This all started with a successful day my partner had fishing for tailor. Tailor are listed as a sustainable choice, and they’re one of my very favourite fish – high in Omega 3, firm fleshed and tasty without being too strong.
The fillets fed ten people for dinner, and the heads and frames went into the pressure cooker on the slow combustion stove overnight. In the morning I strained the result through a colander and was left with a big pot of beautifully rich stock.
There is something very satisfying about using the whole of an animal that is killed for food, and even more so when it leads to this. The bouillabaisse fed another dinner party of eleven people, so those fish made a total of over 20 meals. I felt like a very good predator!

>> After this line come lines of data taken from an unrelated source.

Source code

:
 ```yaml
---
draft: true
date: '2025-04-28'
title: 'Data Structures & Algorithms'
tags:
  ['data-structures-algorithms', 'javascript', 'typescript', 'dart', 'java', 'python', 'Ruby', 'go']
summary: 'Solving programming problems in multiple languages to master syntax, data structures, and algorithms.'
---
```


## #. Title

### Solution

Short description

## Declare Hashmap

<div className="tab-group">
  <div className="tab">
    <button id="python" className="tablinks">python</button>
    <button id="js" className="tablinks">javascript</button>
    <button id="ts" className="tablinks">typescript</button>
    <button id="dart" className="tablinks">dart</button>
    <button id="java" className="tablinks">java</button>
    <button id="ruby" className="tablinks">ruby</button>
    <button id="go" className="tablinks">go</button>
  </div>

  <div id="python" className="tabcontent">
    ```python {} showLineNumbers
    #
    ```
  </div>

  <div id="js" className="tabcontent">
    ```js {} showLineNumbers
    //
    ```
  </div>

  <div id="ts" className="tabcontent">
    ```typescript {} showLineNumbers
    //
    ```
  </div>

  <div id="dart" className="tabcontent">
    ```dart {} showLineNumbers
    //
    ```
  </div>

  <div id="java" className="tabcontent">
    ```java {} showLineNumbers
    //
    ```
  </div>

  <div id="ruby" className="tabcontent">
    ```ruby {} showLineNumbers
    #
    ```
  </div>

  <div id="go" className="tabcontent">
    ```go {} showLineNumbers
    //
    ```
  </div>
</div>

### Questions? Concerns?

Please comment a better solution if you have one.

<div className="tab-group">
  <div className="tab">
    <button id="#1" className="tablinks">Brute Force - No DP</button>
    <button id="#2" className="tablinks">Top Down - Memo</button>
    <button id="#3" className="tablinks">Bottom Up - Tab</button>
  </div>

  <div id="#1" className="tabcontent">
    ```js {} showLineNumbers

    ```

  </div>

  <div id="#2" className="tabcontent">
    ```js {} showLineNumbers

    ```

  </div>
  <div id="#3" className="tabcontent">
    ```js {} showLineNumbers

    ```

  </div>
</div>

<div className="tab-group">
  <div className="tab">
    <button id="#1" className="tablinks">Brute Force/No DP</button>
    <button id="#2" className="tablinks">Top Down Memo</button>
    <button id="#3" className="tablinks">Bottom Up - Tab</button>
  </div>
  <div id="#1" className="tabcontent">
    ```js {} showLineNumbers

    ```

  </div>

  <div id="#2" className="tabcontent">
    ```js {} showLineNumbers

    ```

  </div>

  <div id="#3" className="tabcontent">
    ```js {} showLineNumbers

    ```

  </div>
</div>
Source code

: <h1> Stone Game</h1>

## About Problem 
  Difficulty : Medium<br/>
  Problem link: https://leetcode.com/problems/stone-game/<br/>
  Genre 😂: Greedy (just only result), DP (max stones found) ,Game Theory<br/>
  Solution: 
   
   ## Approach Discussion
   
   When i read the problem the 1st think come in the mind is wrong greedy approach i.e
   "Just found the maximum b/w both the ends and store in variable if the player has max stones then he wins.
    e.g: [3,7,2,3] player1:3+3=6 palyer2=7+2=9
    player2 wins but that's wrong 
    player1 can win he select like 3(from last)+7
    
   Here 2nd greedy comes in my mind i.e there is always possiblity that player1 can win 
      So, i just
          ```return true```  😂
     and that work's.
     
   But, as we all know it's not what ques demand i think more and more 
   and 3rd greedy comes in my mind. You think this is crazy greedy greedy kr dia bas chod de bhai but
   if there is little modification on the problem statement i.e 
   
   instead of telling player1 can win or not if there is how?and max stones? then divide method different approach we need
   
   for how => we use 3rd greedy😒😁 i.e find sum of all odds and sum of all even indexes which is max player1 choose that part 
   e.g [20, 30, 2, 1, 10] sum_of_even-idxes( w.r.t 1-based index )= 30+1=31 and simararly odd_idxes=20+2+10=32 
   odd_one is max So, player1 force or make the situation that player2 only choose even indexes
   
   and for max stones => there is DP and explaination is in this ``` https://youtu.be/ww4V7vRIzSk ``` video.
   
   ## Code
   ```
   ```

Tailor is an oily fish, so it makes a better stock for a rich, Mediterranean soup than the white fish I used for the Lao Style Fragrant Fish Soup a little while ago.
The Recipe:
Serves 10 as a dinner party.
The Stock:
You need a good strongly flavoured fish stock for this recipe. Oily fish like tailor or mullet are perfect. I used the heads and frames (after the fillets had been removed) from 6 large tailor. I just put them in my large pressure cooker, covered with water, and pressure cooked over a very low flame for an hour. Then I strained the stock, pressing down with a potato masher to get the last of the juice, and leaving the the heads and bones for the compost. I ended up with 2½ litres of good strong stock. This can be frozen.
The Soup Base
In a little olive oil in a large pot, saute:
(All finely diced, and adding them in this order)
- 2 onions
- 2 leeks
- 2-3 large sticks of celery
- 4-5 cloves of garlic
- 1 teaspoon of fennel seeds
Add the fish stock and 2 cups or so of tomato passata.
Add in
- 5 or 6 of bay leaves
- A couple of sprigs of parsley (whole)
- A couple of sprigs of thyme (whole)
- the peel of an orange (whole or in strips)
- the juice of an orange
- a pinch of saffron strands
Simmer for half an hour or so. Fish out the herbs and the orange rind.
Embellishing
Ten minutes before serving time, bring the soup up to the boil and add about 2 kg of mixed fish and shellfish in bite sized pieces. Traditionally bouillabaisse has prawns and clams, but it works just as well and is much more ethical and sustainable to use Moreton Bay bugs, calamari, blue swimmer crabs and/or mussels. I like to use nearly all fish, with just a little shellfish to create variety.
Taste and add salt and pepper to taste.
Place a slice of a good, crusty sourdough bread in each bowl and ladle the soup over it. Sprinkle with parsley. If you include crab, provide finger bowls and napkins, so people can use fingers to get at the meat.
I’m with you when managing to use the whole of an animal, especially on those incredibly rare occasions when I have something (or someone close has something) do to with pillaging & plundering, huntering & gatherings 🙂
Really interesting stock making method you created too, very different from traditional stocks but would be super tasty I bet!
My cooking is often based around the “necessity is the mother of invention” principle! I just thought the frames looked too good to waste.
20 meals from one catch is a great achievement! Particularly when the “leftover bits” results in such an amazing soup!